If you have been following the stories of MERS (Mortgage Electronic Registration System) involvement in the foreclosure crisis you are well aware of MERS and the robo-signers. Courts have been routinely ruling against MERS and the banks. The banks have dismal record keeping procedures and the courts have ruled in favor of the homeowners.

Let’s examine one possible bank scenario. Bank A makes the loan on a home and secures the loan with a mortgage. Bank A then sells the note and mortgage to bank B, who in turn sells it to bank C, who eventually sells the note and mortgage to an investor. The investor typically could be a pension fund or an insurance company. The actual process might be significantly more complex, but for this instance we will go with the above. MERS may not even be involved. Now, each of these additional transfers of the mortgage is supposed to be recorded by the county recorder. This is where the banks have skirted the law because each recording costs money and recording may even trigger additional taxes.

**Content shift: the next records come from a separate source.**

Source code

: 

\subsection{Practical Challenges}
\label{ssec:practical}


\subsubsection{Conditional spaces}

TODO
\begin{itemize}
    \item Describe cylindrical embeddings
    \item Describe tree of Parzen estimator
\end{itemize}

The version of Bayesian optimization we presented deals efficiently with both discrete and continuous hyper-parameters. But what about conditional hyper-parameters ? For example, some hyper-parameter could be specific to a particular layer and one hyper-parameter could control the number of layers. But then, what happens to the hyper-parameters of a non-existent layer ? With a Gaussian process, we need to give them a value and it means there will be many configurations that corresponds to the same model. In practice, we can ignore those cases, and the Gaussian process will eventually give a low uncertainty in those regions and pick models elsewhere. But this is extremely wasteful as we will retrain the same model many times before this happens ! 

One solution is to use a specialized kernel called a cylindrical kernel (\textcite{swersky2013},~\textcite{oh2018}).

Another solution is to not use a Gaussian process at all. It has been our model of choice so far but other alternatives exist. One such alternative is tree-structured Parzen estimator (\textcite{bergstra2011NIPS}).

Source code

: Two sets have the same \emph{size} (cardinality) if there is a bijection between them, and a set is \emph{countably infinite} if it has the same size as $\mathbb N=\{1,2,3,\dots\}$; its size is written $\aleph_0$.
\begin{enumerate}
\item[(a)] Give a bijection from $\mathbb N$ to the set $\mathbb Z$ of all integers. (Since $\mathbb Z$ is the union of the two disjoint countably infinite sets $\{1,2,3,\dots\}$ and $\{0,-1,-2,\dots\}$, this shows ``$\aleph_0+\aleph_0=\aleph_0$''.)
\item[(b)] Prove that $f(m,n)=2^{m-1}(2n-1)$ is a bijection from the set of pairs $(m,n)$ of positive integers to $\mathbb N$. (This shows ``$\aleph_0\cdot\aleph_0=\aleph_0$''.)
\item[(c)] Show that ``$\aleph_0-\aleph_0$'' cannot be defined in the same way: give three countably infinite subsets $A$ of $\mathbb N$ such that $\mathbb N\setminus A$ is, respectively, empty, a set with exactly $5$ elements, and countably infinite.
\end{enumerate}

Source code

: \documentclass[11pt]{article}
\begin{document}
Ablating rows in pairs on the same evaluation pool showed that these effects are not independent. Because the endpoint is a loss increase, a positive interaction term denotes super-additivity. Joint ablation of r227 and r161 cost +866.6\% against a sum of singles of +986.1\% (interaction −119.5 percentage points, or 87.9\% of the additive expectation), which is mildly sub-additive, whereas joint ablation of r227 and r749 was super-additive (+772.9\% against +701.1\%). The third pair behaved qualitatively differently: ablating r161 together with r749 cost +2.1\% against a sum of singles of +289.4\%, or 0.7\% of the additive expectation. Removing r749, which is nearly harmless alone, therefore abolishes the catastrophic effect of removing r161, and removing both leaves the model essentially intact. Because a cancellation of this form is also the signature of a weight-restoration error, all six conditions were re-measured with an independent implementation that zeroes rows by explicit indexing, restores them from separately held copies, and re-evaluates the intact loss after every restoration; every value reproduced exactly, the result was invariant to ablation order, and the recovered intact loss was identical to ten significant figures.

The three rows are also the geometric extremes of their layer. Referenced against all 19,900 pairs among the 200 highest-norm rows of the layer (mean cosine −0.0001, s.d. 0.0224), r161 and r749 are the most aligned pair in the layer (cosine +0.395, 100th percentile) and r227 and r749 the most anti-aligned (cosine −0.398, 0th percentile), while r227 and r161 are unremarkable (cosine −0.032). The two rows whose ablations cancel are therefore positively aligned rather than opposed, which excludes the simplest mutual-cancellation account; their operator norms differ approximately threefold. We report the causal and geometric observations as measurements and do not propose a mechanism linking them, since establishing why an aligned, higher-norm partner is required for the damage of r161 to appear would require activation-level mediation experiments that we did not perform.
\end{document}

Next, the homeowner defaults on his payments, and the lender forecloses on the home. The practice has been that bank A, who made the original loan, conducts the foreclosure. The only problem is that bank A is no longer the owner of the note and no longer has legal standing in the case, and consequently has no right to foreclose. Only the owner of the note has that right, and they have tried to remain anonymous. This is the reason judges have been ruling against the banks and against MERS.

The situation may have just come to a head in a case involving U.S. Bancorp and another involving Wells Fargo. Neither of these cases involved MERS. The Massachusetts Supreme Court, in a unanimous decision, ruled that neither Wells Fargo nor U.S. Bancorp have standing and consequently have no right to foreclose because they failed to show that they were holders of the mortgages at the time of foreclosure.

Massachusetts Supreme Court Justice Robert Cordy, in a concurring opinion, blasted the banks for the “utter carelessness” they demonstrated in documenting their right to own the properties.

This ruling is expected to slow down the foreclosures significantly and consequently significantly affect the entire home loan process and market place.

Massachusetts is one of 27 non-judicial foreclosure states. If the banks were playing fast and loose in Massachusetts, what is the likelihood that they would have operated differently in any of the other non-judicial states?

Do we face the prospect of having foreclosures overturned too?